## Material to process
■ ■ ■ ■ ■
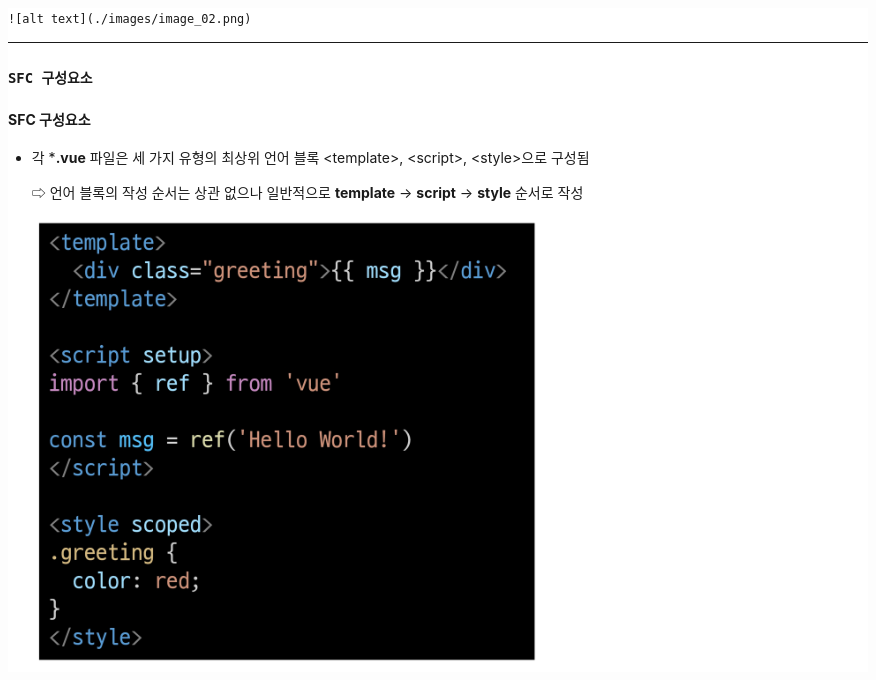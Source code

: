     ![alt text](./images/image_02.png)


---

### `SFC 구성요소`

#### SFC 구성요소

  - 각 ***.vue** 파일은 세 가지 유형의 최상위 언어 블록 \<template>, \<script>, \<style>으로 구성됨

    ⇨ 언어 블록의 작성 순서는 상관 없으나 일반적으로 **template** → **script** → **style** 순서로 작성

    ![alt text](./images/image_03.png)
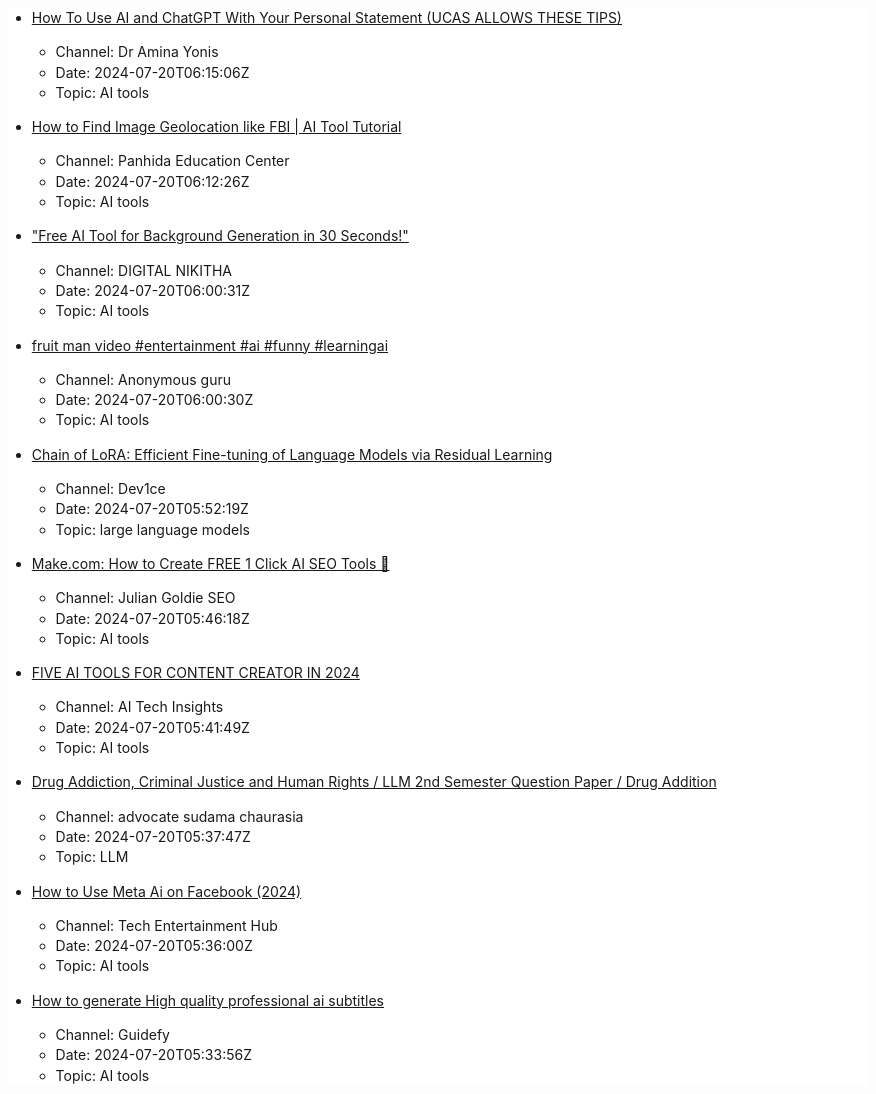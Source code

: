 - [How To Use AI and ChatGPT With Your Personal Statement (UCAS ALLOWS THESE TIPS)](https://www.youtube.com/watch?v=tR1UH-6sx4M)
  - Channel: Dr Amina Yonis
  - Date: 2024-07-20T06:15:06Z
  - Topic: AI tools

- [How to Find Image Geolocation like FBI | AI Tool Tutorial](https://www.youtube.com/watch?v=N8gNhAyTfQs)
  - Channel: Panhida Education Center
  - Date: 2024-07-20T06:12:26Z
  - Topic: AI tools

- [&quot;Free AI Tool for Background Generation in 30 Seconds!&quot;](https://www.youtube.com/watch?v=uEo23IdJ3Lo)
  - Channel: DIGITAL NIKITHA
  - Date: 2024-07-20T06:00:31Z
  - Topic: AI tools

- [fruit man video #entertainment #ai #funny #learningai](https://www.youtube.com/watch?v=kHZoFoL_zMk)
  - Channel: Anonymous guru
  - Date: 2024-07-20T06:00:30Z
  - Topic: AI tools

- [Chain of LoRA: Efficient Fine-tuning of Language Models via Residual Learning](https://www.youtube.com/watch?v=AGf1aQLugaQ)
  - Channel: Dev1ce
  - Date: 2024-07-20T05:52:19Z
  - Topic: large language models

- [Make.com: How to Create FREE 1 Click AI SEO Tools 🤯](https://www.youtube.com/watch?v=jLlDwe1DW3A)
  - Channel: Julian Goldie SEO
  - Date: 2024-07-20T05:46:18Z
  - Topic: AI tools

- [FIVE AI TOOLS FOR CONTENT CREATOR IN 2024](https://www.youtube.com/watch?v=WZsCIQ8fg6k)
  - Channel: AI Tech Insights
  - Date: 2024-07-20T05:41:49Z
  - Topic: AI tools

- [Drug Addiction, Criminal Justice and Human Rights / LLM 2nd Semester Question Paper / Drug Addition](https://www.youtube.com/watch?v=T8Qz6n3Uusw)
  - Channel: advocate sudama chaurasia
  - Date: 2024-07-20T05:37:47Z
  - Topic: LLM

- [How to Use Meta Ai on Facebook (2024)](https://www.youtube.com/watch?v=fEa8A79Z9ro)
  - Channel: Tech Entertainment Hub
  - Date: 2024-07-20T05:36:00Z
  - Topic: AI tools

- [How to generate High quality professional ai subtitles](https://www.youtube.com/watch?v=3ZuiTyT2MpQ)
  - Channel: Guidefy
  - Date: 2024-07-20T05:33:56Z
  - Topic: AI tools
■ ■ ■ ■ ■
## About this exercise
Beginning with the line that contains "- Channel: Guidefy", each line of the records above through the last one must be printed word for word.

## Expected answer
  - Channel: Guidefy
  - Date: 2024-07-20T05:33:56Z
  - Topic: AI tools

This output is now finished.